The pressure is to force them to renew the contract if they ever want to get paid or/and go home.

Coupled with history of crowbar collecting and the coercion and the pressure to dive routinely to death defying depths in search of ventralis anthias one may well conclude that there is indeed "something rotten in Tonga."

I have as roomates here in Papua New Guinea [ training team ] and their stories about the insensitivity of exporters could fill volumes.
It must be on account that only people with connections to the "royal elite" can get export permits and this weeds out normal people.
Perhaps it promotes more selfish, self important and opportunistic types. Killing divers is bad enough but continuing the same coercion that did that in the first place is shocking.

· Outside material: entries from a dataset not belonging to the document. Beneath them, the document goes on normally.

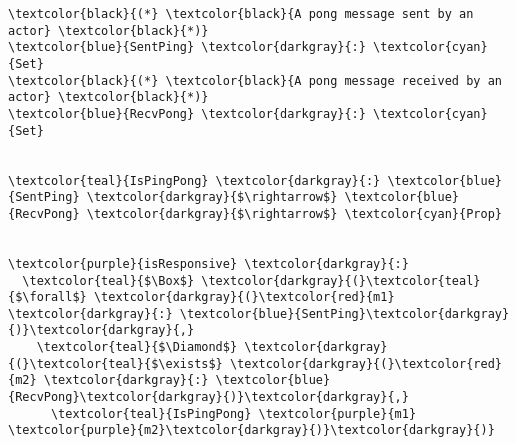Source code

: \begin{Verbatim}[commandchars=\\\{\},codes={\catcode`$=3}]
\textcolor{black}{(*} \textcolor{black}{A pong message sent by an actor} \textcolor{black}{*)}
\textcolor{blue}{SentPing} \textcolor{darkgray}{:} \textcolor{cyan}{Set}
\textcolor{black}{(*} \textcolor{black}{A pong message received by an actor} \textcolor{black}{*)}
\textcolor{blue}{RecvPong} \textcolor{darkgray}{:} \textcolor{cyan}{Set}


\textcolor{teal}{IsPingPong} \textcolor{darkgray}{:} \textcolor{blue}{SentPing} \textcolor{darkgray}{$\rightarrow$} \textcolor{blue}{RecvPong} \textcolor{darkgray}{$\rightarrow$} \textcolor{cyan}{Prop}


\textcolor{purple}{isResponsive} \textcolor{darkgray}{:} 
  \textcolor{teal}{$\Box$} \textcolor{darkgray}{(}\textcolor{teal}{$\forall$} \textcolor{darkgray}{(}\textcolor{red}{m1} \textcolor{darkgray}{:} \textcolor{blue}{SentPing}\textcolor{darkgray}{)}\textcolor{darkgray}{,} 
    \textcolor{teal}{$\Diamond$} \textcolor{darkgray}{(}\textcolor{teal}{$\exists$} \textcolor{darkgray}{(}\textcolor{red}{m2} \textcolor{darkgray}{:} \textcolor{blue}{RecvPong}\textcolor{darkgray}{)}\textcolor{darkgray}{,} 
      \textcolor{teal}{IsPingPong} \textcolor{purple}{m1} \textcolor{purple}{m2}\textcolor{darkgray}{)}\textcolor{darkgray}{)}
\end{Verbatim}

I will bring two of the guys to Papua New Guinea to serve as trainers but need a new gig collecting for several others. This may shut down all but the easy Tongan exports for awhile but so be it. They cannot be allowed to abuse Filipino divers like this any longer and need to be held acountable.
Since the Tongan people suffer from a rather corrupt government, the police, the immigration and the authorities side with the exporters in all matters automatically and stranded Filipinos have no
recourse.
So, Marshall Islands, Ghana, Tahiti....who needs some super net collectors who were trained for better purposes and for better, more humane business people?
Send me a pm and I can set em up. Meanwhile, all the Filipinos that were trained to travel and collect with nets abroad will spread the word and avoid Tonga. Or....insist on a contract that has built-in safe guards and an open ticket home held by the diver and not locked up by the exporter.

Sincerely,
Steve

PS. Several have been in Tonga for two years and they miss their families and want to go home.


cortez marine
Posted: 02 Jun 2008 01:10
Post subject: deep diver added to train in PNG
We are going to give sanctuary....and add another Filipino diver to the training team as he needs to escape from the mandatory deepwater diving that Tongan and Vanuatuan exporters demand of him...and others.

The divers in Tonga and Vanuatu do not want to dive so deep in search of those damn ventralis now as they have already killed two divers this past year and threaten more every day.

The incredible thing is that after what has happened, they still keep the coercion and the pressure on to force deepwater ventralis collecting.

Buyers should boycott ventralis anthias in America,.
I wish they would also in Japan where so many ventralis go...but they will never support such a thing .

Even though some Tonga exporters refuse to send the guys deep, one called Dateline continues to risk them .
If they were Tongan divers, the deaths would shut down the trade already...but since they were Filipinos, it didn't and the companies get away with it.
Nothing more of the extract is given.